Directions: From the records below, output exactly the lines starting at the line with "[Advocating for User-centred" and ending at the line with "that's about. #colleenscorner", both of them included, but no pictures.

━━ Given data ━━

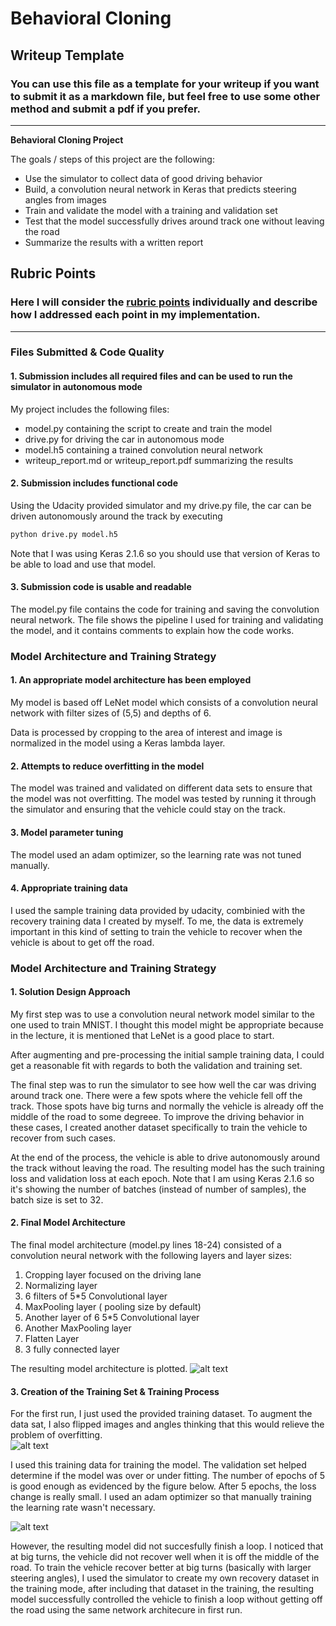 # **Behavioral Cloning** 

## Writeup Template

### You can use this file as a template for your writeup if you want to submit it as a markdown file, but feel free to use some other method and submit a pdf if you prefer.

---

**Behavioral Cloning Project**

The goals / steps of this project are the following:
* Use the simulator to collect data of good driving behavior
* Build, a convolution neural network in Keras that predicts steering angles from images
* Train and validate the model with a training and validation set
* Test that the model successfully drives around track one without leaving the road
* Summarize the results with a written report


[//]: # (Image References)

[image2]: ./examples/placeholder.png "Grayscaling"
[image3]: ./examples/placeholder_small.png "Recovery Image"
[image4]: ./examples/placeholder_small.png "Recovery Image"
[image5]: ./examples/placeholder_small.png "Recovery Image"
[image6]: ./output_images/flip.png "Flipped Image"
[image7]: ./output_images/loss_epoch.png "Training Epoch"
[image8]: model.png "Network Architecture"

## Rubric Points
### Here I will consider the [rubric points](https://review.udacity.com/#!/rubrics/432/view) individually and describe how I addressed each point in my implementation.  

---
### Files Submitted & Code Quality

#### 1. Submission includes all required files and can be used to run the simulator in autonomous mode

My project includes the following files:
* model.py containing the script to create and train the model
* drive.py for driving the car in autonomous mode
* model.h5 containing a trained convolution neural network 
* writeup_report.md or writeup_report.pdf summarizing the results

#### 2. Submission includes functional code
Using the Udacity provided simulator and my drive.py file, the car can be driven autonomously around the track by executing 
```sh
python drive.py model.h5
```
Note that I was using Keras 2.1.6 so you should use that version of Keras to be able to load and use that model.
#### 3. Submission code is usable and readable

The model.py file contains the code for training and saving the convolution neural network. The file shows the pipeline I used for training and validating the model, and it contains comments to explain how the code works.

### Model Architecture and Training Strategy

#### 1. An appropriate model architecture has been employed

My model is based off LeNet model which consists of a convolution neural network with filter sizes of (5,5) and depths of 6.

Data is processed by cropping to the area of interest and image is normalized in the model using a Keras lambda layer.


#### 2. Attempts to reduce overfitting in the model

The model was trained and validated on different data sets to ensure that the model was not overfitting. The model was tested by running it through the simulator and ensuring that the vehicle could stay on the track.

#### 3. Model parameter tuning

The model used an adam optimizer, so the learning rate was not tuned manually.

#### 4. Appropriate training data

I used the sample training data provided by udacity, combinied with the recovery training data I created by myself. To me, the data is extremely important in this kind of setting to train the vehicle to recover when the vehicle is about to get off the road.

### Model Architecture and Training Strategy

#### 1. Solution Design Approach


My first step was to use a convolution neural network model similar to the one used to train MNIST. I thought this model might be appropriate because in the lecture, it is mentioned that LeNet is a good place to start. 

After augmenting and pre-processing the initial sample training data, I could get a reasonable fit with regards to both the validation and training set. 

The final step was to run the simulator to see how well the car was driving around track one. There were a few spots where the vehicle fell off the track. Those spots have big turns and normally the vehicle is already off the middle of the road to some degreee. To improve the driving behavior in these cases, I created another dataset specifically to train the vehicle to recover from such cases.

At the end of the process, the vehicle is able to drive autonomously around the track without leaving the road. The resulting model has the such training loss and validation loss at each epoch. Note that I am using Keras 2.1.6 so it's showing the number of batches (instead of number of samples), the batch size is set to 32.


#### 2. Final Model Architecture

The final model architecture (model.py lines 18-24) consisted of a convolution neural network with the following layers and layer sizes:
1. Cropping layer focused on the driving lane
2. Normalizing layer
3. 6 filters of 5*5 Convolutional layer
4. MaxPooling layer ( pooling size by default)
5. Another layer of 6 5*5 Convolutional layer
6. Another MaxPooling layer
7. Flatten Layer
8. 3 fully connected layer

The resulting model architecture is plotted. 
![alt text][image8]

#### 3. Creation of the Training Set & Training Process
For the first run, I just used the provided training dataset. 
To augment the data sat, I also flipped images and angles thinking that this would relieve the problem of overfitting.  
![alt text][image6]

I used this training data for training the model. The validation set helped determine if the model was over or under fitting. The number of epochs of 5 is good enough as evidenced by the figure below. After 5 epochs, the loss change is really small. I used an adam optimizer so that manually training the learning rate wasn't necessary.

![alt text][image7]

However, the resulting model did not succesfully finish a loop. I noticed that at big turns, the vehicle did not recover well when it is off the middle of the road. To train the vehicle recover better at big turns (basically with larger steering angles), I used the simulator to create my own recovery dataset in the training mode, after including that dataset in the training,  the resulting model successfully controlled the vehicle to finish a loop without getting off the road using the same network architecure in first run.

━━━
━━ Given data ━━

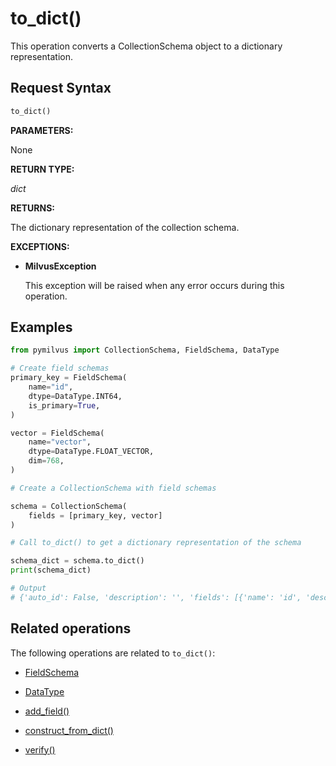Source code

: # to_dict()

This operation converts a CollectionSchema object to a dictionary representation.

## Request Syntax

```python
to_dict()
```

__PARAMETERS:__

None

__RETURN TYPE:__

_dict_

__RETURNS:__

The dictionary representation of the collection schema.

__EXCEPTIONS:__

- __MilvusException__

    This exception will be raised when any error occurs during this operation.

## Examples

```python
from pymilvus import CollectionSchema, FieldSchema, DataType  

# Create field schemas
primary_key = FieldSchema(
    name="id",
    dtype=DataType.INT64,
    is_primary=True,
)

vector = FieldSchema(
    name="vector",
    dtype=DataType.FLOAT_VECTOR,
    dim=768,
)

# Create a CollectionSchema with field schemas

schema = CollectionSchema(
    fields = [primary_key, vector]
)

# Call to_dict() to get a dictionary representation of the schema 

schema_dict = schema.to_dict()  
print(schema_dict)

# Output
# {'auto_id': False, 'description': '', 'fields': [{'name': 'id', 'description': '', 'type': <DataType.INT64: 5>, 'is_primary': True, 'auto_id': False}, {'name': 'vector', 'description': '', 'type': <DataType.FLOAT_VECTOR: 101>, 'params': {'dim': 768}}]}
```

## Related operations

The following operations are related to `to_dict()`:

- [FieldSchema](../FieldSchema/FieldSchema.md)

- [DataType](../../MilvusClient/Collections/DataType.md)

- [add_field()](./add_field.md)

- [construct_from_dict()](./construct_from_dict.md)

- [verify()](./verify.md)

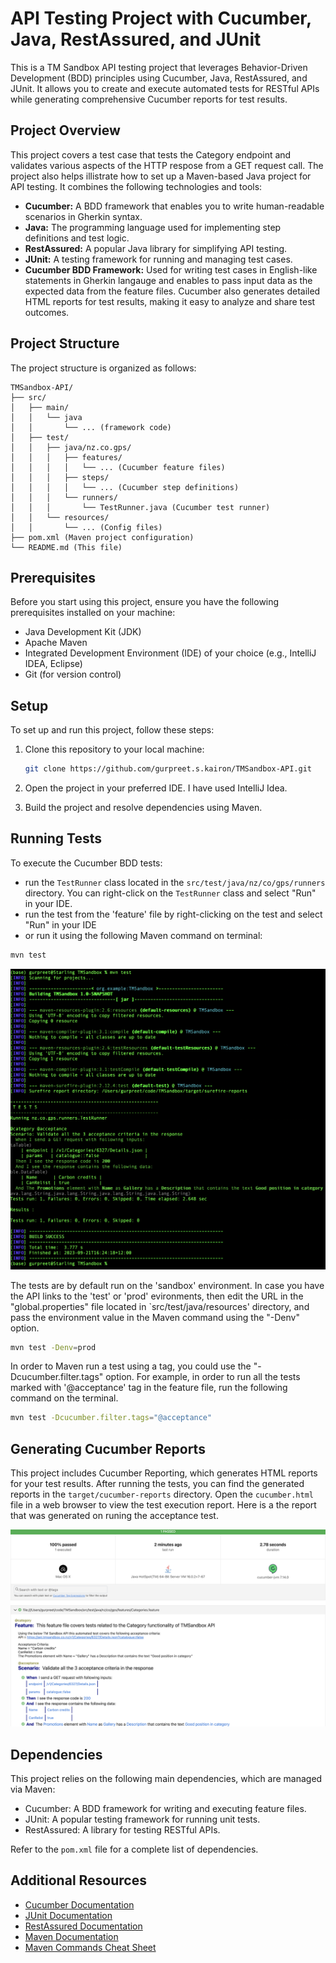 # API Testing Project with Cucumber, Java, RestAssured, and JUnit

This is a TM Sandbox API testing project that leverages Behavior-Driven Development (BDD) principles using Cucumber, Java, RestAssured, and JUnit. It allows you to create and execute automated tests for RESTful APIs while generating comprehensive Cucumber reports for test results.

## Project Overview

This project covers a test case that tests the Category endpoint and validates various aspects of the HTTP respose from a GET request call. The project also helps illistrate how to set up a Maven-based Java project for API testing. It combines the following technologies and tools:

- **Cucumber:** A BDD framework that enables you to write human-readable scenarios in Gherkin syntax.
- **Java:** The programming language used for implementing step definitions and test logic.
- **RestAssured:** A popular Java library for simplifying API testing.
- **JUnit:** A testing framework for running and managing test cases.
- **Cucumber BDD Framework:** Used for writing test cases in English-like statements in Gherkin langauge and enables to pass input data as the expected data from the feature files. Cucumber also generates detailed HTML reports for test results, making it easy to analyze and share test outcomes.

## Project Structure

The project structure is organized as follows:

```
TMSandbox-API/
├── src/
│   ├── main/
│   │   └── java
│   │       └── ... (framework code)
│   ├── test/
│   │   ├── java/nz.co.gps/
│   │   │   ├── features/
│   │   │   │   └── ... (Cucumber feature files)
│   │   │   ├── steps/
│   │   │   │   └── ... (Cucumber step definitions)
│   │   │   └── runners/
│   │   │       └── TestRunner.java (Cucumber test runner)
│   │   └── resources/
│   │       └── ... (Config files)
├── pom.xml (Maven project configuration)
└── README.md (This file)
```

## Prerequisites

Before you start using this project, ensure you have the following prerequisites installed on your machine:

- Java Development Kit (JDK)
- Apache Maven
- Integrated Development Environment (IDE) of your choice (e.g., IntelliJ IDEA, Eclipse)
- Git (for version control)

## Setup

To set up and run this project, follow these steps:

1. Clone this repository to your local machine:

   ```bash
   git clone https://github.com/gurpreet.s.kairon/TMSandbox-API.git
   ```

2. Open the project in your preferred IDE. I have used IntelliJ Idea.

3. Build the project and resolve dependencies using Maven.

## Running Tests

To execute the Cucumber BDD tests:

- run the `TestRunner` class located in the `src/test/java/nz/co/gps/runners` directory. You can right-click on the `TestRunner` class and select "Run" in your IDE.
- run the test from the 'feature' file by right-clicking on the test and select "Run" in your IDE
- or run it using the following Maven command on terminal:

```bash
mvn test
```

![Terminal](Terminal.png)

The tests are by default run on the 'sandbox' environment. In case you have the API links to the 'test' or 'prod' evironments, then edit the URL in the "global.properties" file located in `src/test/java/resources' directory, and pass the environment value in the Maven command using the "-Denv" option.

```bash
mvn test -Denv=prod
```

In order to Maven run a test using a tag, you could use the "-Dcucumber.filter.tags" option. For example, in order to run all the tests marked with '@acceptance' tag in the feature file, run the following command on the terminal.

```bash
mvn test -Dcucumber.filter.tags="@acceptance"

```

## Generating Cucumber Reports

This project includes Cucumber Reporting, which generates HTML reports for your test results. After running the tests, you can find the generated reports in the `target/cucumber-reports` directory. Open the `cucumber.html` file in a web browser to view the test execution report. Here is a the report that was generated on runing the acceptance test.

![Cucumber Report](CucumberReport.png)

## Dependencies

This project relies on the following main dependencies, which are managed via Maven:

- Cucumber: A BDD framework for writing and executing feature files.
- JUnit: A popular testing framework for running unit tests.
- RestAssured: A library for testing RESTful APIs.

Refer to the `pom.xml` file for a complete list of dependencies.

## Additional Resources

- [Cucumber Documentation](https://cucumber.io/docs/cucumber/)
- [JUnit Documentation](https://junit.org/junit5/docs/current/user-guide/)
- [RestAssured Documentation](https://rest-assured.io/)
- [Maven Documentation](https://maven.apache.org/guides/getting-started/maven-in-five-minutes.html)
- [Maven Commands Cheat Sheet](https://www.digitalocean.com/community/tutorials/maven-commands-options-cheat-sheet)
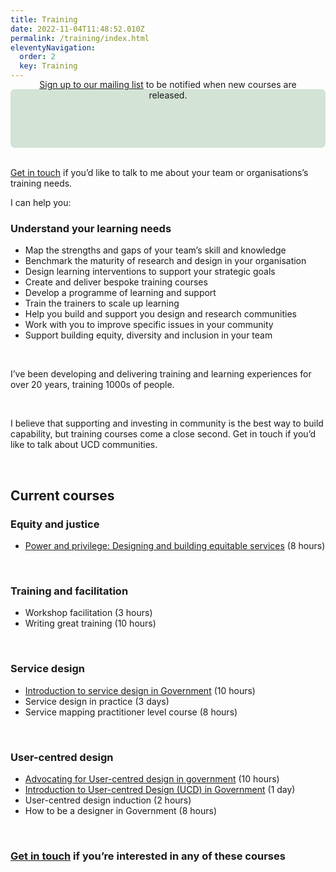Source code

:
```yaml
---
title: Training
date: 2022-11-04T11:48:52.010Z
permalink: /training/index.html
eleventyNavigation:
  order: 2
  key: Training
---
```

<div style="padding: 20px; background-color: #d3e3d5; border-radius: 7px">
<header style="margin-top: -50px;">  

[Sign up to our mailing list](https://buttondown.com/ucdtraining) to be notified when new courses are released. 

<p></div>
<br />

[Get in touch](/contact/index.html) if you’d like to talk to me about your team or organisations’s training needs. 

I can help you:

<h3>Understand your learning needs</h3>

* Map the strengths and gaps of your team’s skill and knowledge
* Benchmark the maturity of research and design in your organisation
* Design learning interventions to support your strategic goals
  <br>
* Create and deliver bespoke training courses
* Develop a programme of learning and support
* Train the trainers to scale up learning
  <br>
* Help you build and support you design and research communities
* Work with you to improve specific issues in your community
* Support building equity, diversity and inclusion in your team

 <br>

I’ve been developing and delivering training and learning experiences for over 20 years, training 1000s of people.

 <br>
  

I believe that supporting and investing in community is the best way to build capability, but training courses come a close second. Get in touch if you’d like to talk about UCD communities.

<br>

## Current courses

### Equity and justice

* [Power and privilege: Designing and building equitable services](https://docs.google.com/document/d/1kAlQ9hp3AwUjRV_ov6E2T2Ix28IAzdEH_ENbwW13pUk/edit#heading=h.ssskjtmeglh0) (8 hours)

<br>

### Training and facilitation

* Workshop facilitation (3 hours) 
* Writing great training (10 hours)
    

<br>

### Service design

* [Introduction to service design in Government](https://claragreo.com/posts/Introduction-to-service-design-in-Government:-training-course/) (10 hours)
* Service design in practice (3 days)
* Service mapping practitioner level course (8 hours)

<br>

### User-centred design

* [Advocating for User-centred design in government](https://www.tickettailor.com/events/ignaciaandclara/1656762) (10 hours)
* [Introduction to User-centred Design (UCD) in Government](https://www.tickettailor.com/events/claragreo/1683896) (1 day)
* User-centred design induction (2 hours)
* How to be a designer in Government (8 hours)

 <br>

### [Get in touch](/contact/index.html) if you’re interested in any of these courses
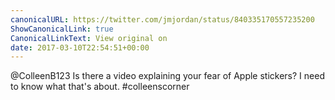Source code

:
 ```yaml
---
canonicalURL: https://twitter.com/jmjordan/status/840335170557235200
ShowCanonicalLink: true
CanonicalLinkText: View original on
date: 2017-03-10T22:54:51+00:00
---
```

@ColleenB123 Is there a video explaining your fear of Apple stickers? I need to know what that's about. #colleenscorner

━━━
━━ Given data ━━

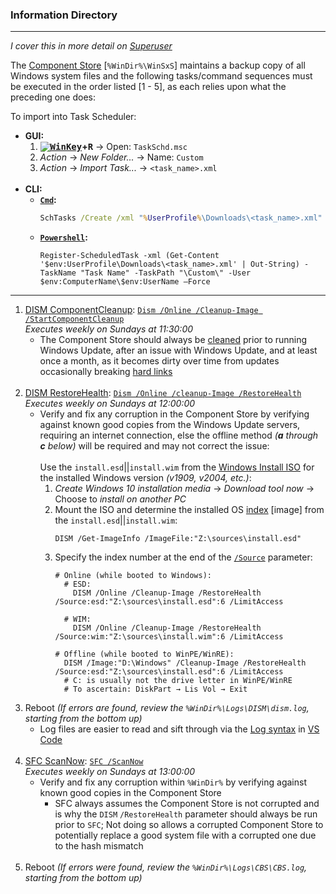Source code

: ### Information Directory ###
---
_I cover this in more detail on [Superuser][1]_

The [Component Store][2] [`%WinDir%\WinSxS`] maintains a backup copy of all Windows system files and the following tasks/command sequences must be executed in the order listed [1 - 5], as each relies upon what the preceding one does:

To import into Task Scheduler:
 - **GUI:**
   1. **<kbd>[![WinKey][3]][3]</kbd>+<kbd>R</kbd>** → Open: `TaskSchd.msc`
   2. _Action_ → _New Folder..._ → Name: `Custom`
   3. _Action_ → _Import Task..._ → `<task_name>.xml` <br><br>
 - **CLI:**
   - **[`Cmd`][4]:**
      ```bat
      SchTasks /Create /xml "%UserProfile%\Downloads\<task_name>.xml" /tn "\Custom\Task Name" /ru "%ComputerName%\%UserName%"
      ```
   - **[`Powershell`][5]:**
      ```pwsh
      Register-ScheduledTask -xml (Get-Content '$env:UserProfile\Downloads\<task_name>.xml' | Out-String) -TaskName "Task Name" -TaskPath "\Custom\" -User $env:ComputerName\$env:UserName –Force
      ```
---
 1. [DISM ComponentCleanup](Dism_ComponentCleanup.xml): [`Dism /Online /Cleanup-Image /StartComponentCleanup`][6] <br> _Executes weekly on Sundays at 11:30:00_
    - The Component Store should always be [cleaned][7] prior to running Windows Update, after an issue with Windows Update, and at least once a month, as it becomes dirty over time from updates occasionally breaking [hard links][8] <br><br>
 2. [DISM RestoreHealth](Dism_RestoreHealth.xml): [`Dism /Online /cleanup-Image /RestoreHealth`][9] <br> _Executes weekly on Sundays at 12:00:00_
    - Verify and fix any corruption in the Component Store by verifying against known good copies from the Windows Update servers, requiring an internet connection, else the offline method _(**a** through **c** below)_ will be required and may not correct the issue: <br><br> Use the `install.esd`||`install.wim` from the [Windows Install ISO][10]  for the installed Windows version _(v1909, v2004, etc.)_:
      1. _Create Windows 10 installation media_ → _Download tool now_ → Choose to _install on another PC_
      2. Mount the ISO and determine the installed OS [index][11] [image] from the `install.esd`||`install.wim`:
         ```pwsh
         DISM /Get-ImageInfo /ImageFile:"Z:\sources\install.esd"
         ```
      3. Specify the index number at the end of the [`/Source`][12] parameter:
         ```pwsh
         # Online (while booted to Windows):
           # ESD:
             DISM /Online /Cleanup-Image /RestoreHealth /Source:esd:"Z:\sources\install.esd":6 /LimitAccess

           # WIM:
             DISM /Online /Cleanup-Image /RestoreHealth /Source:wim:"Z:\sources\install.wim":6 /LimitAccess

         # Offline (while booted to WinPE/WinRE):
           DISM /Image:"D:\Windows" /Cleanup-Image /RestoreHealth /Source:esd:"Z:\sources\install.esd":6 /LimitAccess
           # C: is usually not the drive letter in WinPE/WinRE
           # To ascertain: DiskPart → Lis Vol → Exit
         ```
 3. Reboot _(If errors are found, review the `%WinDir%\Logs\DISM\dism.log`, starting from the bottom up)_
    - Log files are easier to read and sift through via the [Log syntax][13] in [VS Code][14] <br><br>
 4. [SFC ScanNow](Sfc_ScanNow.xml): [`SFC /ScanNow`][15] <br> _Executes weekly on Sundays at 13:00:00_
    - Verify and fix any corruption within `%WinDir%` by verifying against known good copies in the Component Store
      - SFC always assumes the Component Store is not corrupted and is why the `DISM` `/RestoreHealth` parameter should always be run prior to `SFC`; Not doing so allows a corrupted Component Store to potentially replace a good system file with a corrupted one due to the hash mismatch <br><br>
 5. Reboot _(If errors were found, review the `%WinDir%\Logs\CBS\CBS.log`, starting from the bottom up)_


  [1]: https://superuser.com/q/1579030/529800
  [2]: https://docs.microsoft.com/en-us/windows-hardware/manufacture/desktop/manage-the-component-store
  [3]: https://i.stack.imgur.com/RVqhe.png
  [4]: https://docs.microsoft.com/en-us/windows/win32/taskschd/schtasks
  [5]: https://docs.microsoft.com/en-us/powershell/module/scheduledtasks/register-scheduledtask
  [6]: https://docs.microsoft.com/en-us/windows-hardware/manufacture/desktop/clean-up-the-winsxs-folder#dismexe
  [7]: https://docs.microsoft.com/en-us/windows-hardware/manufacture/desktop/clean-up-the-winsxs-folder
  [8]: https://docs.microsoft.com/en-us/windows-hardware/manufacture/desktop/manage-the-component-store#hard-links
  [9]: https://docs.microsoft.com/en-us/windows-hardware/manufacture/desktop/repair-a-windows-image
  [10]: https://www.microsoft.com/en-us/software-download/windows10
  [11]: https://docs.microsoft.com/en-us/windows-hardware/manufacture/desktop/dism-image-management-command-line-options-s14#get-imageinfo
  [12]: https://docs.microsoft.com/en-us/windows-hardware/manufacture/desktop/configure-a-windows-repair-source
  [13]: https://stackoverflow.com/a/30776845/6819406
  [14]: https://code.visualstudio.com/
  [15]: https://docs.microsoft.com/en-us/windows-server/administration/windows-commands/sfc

━━━

Response:
* [Advocating for User-centred design in government](https://www.tickettailor.com/events/ignaciaandclara/1656762) (10 hours)
* [Introduction to User-centred Design (UCD) in Government](https://www.tickettailor.com/events/claragreo/1683896) (1 day)
* User-centred design induction (2 hours)
* How to be a designer in Government (8 hours)

 <br>

### [Get in touch](/contact/index.html) if you’re interested in any of these courses
Source code

:
 ```yaml
---
canonicalURL: https://twitter.com/jmjordan/status/840335170557235200
ShowCanonicalLink: true
CanonicalLinkText: View original on
date: 2017-03-10T22:54:51+00:00
---
```

@ColleenB123 Is there a video explaining your fear of Apple stickers? I need to know what that's about. #colleenscorner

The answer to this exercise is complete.